● PROBLEM:
For this exercise, reproduce each entry below exactly, excluding pictures.

──────

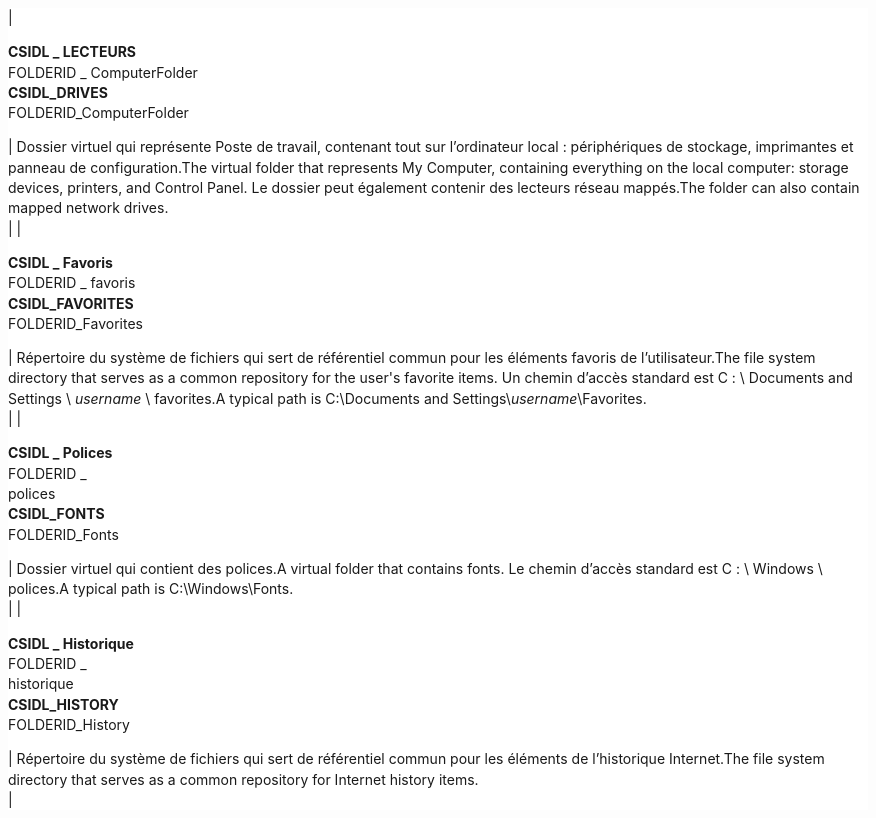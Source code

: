 | <span id="CSIDL_DRIVES"></span><span id="csidl_drives"></span><dl> <span data-ttu-id="fe854-192"><dt>**CSIDL \_ LECTEURS**</dt> <dt>FOLDERID \_ ComputerFolder</dt></span><span class="sxs-lookup"><span data-stu-id="fe854-192"><dt>**CSIDL\_DRIVES**</dt> <dt>FOLDERID\_ComputerFolder</dt></span></span> </dl>                                                             | <span data-ttu-id="fe854-193">Dossier virtuel qui représente Poste de travail, contenant tout sur l’ordinateur local : périphériques de stockage, imprimantes et panneau de configuration.</span><span class="sxs-lookup"><span data-stu-id="fe854-193">The virtual folder that represents My Computer, containing everything on the local computer: storage devices, printers, and Control Panel.</span></span> <span data-ttu-id="fe854-194">Le dossier peut également contenir des lecteurs réseau mappés.</span><span class="sxs-lookup"><span data-stu-id="fe854-194">The folder can also contain mapped network drives.</span></span><br/>                                                                                                                                                                                                                                                                                                                                                                                                                                                                                                                        |
| <span id="CSIDL_FAVORITES"></span><span id="csidl_favorites"></span><dl> <span data-ttu-id="fe854-195"><dt>**CSIDL \_ Favoris**</dt> <dt>FOLDERID \_ favoris</dt></span><span class="sxs-lookup"><span data-stu-id="fe854-195"><dt>**CSIDL\_FAVORITES**</dt> <dt>FOLDERID\_Favorites</dt></span></span> </dl>                                                         | <span data-ttu-id="fe854-196">Répertoire du système de fichiers qui sert de référentiel commun pour les éléments favoris de l’utilisateur.</span><span class="sxs-lookup"><span data-stu-id="fe854-196">The file system directory that serves as a common repository for the user's favorite items.</span></span> <span data-ttu-id="fe854-197">Un chemin d’accès standard est C : \\ Documents and Settings \\ *username* \\ favorites.</span><span class="sxs-lookup"><span data-stu-id="fe854-197">A typical path is C:\\Documents and Settings\\*username*\\Favorites.</span></span><br/>                                                                                                                                                                                                                                                                                                                                                                                                                                                                                                                                                     |
| <span id="CSIDL_FONTS"></span><span id="csidl_fonts"></span><dl> <span data-ttu-id="fe854-198"><dt>**CSIDL \_ Polices**</dt> <dt>FOLDERID \_</dt> polices</span><span class="sxs-lookup"><span data-stu-id="fe854-198"><dt>**CSIDL\_FONTS**</dt> <dt>FOLDERID\_Fonts</dt></span></span> </dl>                                                                         | <span data-ttu-id="fe854-199">Dossier virtuel qui contient des polices.</span><span class="sxs-lookup"><span data-stu-id="fe854-199">A virtual folder that contains fonts.</span></span> <span data-ttu-id="fe854-200">Le chemin d’accès standard est C : \\ Windows \\ polices.</span><span class="sxs-lookup"><span data-stu-id="fe854-200">A typical path is C:\\Windows\\Fonts.</span></span><br/>                                                                                                                                                                                                                                                                                                                                                                                                                                                                                                                                                                                                                                          |
| <span id="CSIDL_HISTORY"></span><span id="csidl_history"></span><dl> <span data-ttu-id="fe854-201"><dt>**CSIDL \_ Historique**</dt> <dt>FOLDERID \_</dt> historique</span><span class="sxs-lookup"><span data-stu-id="fe854-201"><dt>**CSIDL\_HISTORY**</dt> <dt>FOLDERID\_History</dt></span></span> </dl>                                                                 | <span data-ttu-id="fe854-202">Répertoire du système de fichiers qui sert de référentiel commun pour les éléments de l’historique Internet.</span><span class="sxs-lookup"><span data-stu-id="fe854-202">The file system directory that serves as a common repository for Internet history items.</span></span><br/>                                                                                                                                                                                                                                                                                                                                                                                                                                                                                                                                                                                                                             |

──────

● EXERCISE RESULT:
Source code

: | <span id="CSIDL_DRIVES"></span><span id="csidl_drives"></span><dl> <span data-ttu-id="fe854-192"><dt>**CSIDL \_ LECTEURS**</dt> <dt>FOLDERID \_ ComputerFolder</dt></span><span class="sxs-lookup"><span data-stu-id="fe854-192"><dt>**CSIDL\_DRIVES**</dt> <dt>FOLDERID\_ComputerFolder</dt></span></span> </dl>                                                             | <span data-ttu-id="fe854-193">Dossier virtuel qui représente Poste de travail, contenant tout sur l’ordinateur local : périphériques de stockage, imprimantes et panneau de configuration.</span><span class="sxs-lookup"><span data-stu-id="fe854-193">The virtual folder that represents My Computer, containing everything on the local computer: storage devices, printers, and Control Panel.</span></span> <span data-ttu-id="fe854-194">Le dossier peut également contenir des lecteurs réseau mappés.</span><span class="sxs-lookup"><span data-stu-id="fe854-194">The folder can also contain mapped network drives.</span></span><br/>                                                                                                                                                                                                                                                                                                                                                                                                                                                                                                                        |
| <span id="CSIDL_FAVORITES"></span><span id="csidl_favorites"></span><dl> <span data-ttu-id="fe854-195"><dt>**CSIDL \_ Favoris**</dt> <dt>FOLDERID \_ favoris</dt></span><span class="sxs-lookup"><span data-stu-id="fe854-195"><dt>**CSIDL\_FAVORITES**</dt> <dt>FOLDERID\_Favorites</dt></span></span> </dl>                                                         | <span data-ttu-id="fe854-196">Répertoire du système de fichiers qui sert de référentiel commun pour les éléments favoris de l’utilisateur.</span><span class="sxs-lookup"><span data-stu-id="fe854-196">The file system directory that serves as a common repository for the user's favorite items.</span></span> <span data-ttu-id="fe854-197">Un chemin d’accès standard est C : \\ Documents and Settings \\ *username* \\ favorites.</span><span class="sxs-lookup"><span data-stu-id="fe854-197">A typical path is C:\\Documents and Settings\\*username*\\Favorites.</span></span><br/>                                                                                                                                                                                                                                                                                                                                                                                                                                                                                                                                                     |
| <span id="CSIDL_FONTS"></span><span id="csidl_fonts"></span><dl> <span data-ttu-id="fe854-198"><dt>**CSIDL \_ Polices**</dt> <dt>FOLDERID \_</dt> polices</span><span class="sxs-lookup"><span data-stu-id="fe854-198"><dt>**CSIDL\_FONTS**</dt> <dt>FOLDERID\_Fonts</dt></span></span> </dl>                                                                         | <span data-ttu-id="fe854-199">Dossier virtuel qui contient des polices.</span><span class="sxs-lookup"><span data-stu-id="fe854-199">A virtual folder that contains fonts.</span></span> <span data-ttu-id="fe854-200">Le chemin d’accès standard est C : \\ Windows \\ polices.</span><span class="sxs-lookup"><span data-stu-id="fe854-200">A typical path is C:\\Windows\\Fonts.</span></span><br/>                                                                                                                                                                                                                                                                                                                                                                                                                                                                                                                                                                                                                                          |
| <span id="CSIDL_HISTORY"></span><span id="csidl_history"></span><dl> <span data-ttu-id="fe854-201"><dt>**CSIDL \_ Historique**</dt> <dt>FOLDERID \_</dt> historique</span><span class="sxs-lookup"><span data-stu-id="fe854-201"><dt>**CSIDL\_HISTORY**</dt> <dt>FOLDERID\_History</dt></span></span> </dl>                                                                 | <span data-ttu-id="fe854-202">Répertoire du système de fichiers qui sert de référentiel commun pour les éléments de l’historique Internet.</span><span class="sxs-lookup"><span data-stu-id="fe854-202">The file system directory that serves as a common repository for Internet history items.</span></span><br/>                                                                                                                                                                                                                                                                                                                                                                                                                                                                                                                                                                                                                             |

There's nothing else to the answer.